ABOUT THIS EXERCISE –
Go through the data below and work out how many lines contain "SpinView"; the answer is the number alone.

□ □ □ □

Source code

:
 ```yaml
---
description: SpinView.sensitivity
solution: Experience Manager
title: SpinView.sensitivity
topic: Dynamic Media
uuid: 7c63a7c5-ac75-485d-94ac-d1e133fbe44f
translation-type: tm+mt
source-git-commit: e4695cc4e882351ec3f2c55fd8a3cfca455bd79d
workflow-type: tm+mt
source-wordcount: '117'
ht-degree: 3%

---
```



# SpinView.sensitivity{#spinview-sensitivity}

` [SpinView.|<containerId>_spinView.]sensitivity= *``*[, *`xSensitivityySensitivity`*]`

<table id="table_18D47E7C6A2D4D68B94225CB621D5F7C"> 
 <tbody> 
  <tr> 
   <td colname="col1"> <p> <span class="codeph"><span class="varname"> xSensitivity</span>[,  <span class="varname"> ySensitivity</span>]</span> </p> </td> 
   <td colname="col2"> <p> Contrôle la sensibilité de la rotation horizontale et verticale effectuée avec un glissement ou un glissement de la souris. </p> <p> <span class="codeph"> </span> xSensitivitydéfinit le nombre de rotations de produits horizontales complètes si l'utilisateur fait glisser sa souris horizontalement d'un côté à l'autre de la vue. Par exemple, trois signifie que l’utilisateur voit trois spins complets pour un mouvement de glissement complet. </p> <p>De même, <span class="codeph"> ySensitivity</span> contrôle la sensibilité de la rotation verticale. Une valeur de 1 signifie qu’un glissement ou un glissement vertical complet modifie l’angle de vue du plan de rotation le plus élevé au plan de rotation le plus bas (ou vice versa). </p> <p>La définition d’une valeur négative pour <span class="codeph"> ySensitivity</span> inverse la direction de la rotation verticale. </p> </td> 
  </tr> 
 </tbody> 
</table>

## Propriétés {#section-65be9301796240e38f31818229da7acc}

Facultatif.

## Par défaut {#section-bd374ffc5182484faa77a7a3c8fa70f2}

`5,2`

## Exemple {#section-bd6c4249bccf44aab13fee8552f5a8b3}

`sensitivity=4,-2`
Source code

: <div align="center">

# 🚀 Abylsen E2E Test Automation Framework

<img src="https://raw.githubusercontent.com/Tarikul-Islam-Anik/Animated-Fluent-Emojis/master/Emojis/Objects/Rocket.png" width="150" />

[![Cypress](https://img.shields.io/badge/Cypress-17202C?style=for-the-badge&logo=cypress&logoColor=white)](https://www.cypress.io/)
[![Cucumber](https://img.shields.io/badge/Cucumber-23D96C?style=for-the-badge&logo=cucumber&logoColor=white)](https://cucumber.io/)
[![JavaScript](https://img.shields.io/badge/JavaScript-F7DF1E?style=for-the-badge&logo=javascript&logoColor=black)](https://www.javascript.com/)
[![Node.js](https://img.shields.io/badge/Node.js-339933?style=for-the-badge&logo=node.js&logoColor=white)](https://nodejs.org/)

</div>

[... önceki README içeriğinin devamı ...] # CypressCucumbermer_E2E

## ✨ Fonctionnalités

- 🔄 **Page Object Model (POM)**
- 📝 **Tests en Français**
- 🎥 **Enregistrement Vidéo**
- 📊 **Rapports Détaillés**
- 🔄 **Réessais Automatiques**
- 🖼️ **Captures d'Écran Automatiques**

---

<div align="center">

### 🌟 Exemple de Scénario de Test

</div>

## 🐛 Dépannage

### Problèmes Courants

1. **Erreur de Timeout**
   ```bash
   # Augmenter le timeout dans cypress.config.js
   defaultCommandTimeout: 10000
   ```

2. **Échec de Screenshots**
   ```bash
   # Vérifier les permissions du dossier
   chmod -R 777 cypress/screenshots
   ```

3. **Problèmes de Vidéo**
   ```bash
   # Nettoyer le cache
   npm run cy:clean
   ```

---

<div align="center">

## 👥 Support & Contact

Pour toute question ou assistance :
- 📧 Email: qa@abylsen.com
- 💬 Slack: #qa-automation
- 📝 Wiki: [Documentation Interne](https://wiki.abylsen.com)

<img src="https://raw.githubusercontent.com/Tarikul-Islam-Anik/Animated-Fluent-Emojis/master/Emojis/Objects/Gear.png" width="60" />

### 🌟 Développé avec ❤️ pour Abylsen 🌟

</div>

□ □ □ □

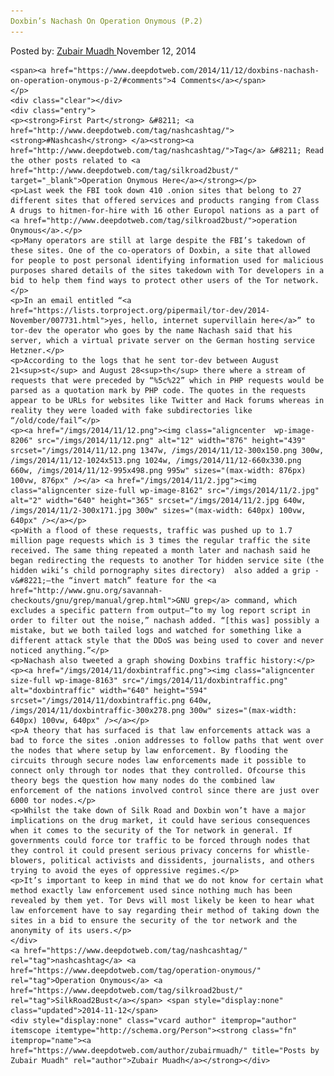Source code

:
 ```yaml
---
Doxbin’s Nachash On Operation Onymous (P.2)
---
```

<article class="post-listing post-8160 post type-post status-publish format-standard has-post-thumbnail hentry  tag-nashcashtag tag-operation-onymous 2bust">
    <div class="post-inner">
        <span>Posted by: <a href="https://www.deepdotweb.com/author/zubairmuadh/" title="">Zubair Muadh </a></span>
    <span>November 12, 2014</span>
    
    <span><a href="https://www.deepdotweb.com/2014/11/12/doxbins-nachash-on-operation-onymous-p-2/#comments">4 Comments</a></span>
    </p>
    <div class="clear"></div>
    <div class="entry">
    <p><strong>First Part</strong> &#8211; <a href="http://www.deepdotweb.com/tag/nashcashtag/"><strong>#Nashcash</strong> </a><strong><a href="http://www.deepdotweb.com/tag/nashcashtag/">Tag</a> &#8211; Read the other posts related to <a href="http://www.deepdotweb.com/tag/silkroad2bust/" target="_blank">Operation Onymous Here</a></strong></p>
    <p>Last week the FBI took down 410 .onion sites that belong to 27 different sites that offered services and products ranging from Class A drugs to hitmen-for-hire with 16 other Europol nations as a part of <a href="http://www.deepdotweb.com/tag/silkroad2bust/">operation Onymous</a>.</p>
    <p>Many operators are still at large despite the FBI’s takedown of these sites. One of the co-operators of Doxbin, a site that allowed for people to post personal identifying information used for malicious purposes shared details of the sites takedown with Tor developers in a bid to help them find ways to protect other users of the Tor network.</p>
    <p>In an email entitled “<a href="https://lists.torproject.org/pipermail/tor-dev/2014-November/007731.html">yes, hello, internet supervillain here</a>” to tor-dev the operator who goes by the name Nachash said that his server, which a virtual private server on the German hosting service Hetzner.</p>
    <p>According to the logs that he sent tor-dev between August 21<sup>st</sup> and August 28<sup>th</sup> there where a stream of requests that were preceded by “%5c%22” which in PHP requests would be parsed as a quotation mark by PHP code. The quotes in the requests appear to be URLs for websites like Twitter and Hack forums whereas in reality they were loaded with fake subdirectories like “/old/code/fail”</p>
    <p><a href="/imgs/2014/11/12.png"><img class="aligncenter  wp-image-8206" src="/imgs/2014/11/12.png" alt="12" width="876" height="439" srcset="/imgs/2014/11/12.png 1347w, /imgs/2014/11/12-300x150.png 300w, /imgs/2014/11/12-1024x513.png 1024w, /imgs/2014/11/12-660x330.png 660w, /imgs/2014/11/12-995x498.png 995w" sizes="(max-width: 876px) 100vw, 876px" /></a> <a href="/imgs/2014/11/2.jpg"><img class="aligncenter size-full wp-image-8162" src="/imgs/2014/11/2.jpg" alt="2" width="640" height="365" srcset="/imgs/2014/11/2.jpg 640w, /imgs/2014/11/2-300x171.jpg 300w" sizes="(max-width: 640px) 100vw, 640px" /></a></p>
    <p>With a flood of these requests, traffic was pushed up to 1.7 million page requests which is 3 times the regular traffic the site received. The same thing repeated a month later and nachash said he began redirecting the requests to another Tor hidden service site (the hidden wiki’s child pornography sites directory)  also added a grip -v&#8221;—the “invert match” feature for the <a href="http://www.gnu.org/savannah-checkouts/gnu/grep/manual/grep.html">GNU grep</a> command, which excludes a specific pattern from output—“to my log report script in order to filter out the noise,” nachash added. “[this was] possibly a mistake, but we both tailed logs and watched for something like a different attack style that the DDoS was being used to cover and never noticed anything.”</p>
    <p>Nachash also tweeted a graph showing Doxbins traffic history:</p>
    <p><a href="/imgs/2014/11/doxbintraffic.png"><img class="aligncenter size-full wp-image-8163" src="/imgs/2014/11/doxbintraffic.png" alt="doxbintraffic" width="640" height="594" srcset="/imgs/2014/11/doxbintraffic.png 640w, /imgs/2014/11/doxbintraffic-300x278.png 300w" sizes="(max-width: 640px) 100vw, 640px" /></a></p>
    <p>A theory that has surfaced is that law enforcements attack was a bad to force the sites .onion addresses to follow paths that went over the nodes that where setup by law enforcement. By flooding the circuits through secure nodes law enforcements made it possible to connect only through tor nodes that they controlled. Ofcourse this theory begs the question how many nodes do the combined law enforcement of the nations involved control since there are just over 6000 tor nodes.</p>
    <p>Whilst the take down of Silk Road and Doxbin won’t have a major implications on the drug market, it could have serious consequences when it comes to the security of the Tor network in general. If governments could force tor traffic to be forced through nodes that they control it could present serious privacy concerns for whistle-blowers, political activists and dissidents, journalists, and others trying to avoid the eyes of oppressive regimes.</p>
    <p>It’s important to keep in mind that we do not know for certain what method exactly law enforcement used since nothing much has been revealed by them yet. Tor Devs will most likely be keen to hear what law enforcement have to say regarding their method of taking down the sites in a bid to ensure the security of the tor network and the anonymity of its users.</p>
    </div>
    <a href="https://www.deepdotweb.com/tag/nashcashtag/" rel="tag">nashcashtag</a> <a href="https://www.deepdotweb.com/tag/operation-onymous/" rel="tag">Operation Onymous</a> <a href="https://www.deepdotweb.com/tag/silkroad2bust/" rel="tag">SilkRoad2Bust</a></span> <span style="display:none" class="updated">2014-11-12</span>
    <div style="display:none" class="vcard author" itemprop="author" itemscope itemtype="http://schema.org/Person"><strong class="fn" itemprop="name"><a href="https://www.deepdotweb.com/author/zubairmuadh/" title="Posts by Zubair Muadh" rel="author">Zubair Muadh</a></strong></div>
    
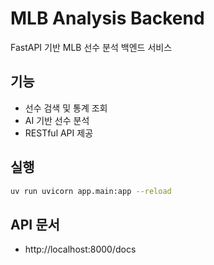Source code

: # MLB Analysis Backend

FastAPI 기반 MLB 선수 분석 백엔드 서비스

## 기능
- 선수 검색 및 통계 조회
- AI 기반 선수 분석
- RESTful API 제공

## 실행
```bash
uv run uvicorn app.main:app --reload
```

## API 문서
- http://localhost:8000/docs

□ □ □ □

YOUR SOLUTION –
4